I have repaired them by finding the thrown lead and reconnecting by soldering.  After soldering, I apply a coating of epoxy to fix the repair in place.  

I have done this a number of times to my 1960's era Craftsman drill and Dremel.


----------



## Billh50 (Aug 31, 2016)

I at least got the holes drilled with the 3/8 drill. They just don't make tools like they used to. I have gone through at least 4 or 5 electric drills through the years but that drill just kept going until today. That's why it was my go to tool for drilling. Many a time I used it to put a pilot hole into stuff I had to drill large holes in.


----------



## John Hasler (Aug 31, 2016)

Have you checked the brushes?  It may be that they just finally wore down too far.


----------



## Billh50 (Aug 31, 2016)

I will look at it tomorrow. But even if I get it working again I will just hang it on the wall to remember my father by.


----------



## Subwayrocket (Aug 31, 2016)

I spent my "wonder years" with my grandfather in his shop fixing things. He died in 1980 , I was 11 . I would give anything to have any of his tools. Hope you get'r fixed !


----------



## Tony Wells (Aug 31, 2016)

As a kid I was given a single speed 1/4" drill. Metal case and all, no plastic on it or in it. For the life of me, I don't remember what happened to it. Might be in the shed at Mom's that I made my first workshop (besides the bedroom). I need to check. I think it was a Skil, but may have been a C-Man.


----------



## Mark in Indiana (Sep 11, 2016)

Bill,
Sorry I'm a little late on this:
Have you checked the cord where it goes into the drill or at the plug? 
99% of my corded tools that died were because the power wires broke inside the insulation.

Good luck


----------



## Billh50 (Sep 11, 2016)

It's hanging on the wall right now. I received one just like it from someone so retired this one as it means too much to throw it away.


----------



## Downunder Bob (Oct 6, 2016)

Billh50 said:


> I started drilling a couple holes in some 1/8 stock. My 1/4 inch electric drill lost all power as the hole was started. The slightest pressure would stop the drill.
> This is a Shop Craft electric drill that was my fathers. I have had it for 50 years and it has drilled a lot of holes.
> So I told the wife that services will be held tonight and it will retire to the shelf.
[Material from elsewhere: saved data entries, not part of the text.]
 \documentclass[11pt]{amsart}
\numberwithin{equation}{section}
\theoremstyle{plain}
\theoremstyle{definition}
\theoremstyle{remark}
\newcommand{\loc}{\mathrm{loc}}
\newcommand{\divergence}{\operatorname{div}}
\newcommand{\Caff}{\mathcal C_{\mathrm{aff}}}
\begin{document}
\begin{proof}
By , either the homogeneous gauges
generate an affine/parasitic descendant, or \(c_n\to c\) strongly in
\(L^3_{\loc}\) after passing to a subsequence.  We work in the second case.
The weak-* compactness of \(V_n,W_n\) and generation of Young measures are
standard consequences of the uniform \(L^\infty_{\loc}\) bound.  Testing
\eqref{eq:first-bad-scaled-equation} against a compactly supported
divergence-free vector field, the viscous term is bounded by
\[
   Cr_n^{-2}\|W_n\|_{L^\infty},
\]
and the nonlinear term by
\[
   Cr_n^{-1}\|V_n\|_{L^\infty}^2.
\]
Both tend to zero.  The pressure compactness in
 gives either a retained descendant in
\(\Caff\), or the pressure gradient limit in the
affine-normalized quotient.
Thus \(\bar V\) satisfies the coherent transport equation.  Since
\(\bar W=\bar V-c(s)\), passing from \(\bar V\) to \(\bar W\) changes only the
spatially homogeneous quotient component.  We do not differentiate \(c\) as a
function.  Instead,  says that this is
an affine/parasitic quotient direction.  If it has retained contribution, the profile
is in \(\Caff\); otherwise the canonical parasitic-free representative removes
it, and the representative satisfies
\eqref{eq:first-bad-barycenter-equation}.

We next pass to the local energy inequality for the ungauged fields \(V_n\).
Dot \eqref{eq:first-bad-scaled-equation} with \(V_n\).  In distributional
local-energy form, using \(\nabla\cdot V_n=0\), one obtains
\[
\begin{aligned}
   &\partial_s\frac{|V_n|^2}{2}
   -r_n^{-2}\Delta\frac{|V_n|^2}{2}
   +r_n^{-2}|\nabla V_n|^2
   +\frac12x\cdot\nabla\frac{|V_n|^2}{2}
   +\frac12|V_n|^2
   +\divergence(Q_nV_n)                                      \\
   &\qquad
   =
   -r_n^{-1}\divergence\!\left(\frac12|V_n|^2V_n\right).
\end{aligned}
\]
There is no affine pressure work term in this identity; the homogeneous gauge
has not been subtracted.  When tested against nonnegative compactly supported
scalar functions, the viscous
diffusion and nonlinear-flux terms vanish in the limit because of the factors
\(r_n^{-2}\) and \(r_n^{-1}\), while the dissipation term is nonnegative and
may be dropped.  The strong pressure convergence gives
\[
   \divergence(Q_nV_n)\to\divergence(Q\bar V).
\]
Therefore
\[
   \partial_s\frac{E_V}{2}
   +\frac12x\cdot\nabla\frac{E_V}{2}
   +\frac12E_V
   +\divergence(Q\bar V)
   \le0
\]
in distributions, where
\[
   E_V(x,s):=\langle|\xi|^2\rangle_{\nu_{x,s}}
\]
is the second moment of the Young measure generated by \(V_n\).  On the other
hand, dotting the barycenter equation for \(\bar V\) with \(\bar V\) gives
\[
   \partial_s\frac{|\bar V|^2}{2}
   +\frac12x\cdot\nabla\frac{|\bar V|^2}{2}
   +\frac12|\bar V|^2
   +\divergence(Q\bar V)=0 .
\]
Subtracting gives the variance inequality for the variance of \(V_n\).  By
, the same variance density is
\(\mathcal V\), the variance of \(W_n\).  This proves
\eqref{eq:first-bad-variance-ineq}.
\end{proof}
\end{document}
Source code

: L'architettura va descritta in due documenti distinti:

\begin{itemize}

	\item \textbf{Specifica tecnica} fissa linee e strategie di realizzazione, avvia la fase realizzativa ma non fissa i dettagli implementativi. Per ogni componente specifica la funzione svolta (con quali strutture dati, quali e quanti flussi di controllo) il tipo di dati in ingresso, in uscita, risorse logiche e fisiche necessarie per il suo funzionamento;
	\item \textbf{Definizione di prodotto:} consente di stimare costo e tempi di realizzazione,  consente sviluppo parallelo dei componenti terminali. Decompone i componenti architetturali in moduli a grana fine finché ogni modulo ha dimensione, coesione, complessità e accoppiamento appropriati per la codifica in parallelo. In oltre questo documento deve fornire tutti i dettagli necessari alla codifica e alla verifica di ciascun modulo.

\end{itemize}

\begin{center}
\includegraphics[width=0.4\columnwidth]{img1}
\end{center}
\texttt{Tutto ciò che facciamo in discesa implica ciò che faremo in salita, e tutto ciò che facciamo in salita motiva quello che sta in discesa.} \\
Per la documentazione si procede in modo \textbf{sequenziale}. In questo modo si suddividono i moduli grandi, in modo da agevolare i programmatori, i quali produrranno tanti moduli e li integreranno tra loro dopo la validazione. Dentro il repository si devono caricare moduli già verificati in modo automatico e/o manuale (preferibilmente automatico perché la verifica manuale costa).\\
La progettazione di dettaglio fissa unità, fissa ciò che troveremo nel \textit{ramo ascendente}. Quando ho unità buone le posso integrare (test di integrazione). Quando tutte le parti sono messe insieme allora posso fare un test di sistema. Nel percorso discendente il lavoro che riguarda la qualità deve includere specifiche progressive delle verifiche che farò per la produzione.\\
Never to be used again.
> Just hate when that happens to an old favorite go to tool.



don't be so sad Bill, just get out to that shop and open up that old drill It's probably just worn brushes.


----------



## Billh50 (Oct 6, 2016)

Bob,
It's like me. Time to retire.


----------



## Andre (Oct 6, 2016)

Yup, check the switch, wires, and brushes inside.


----------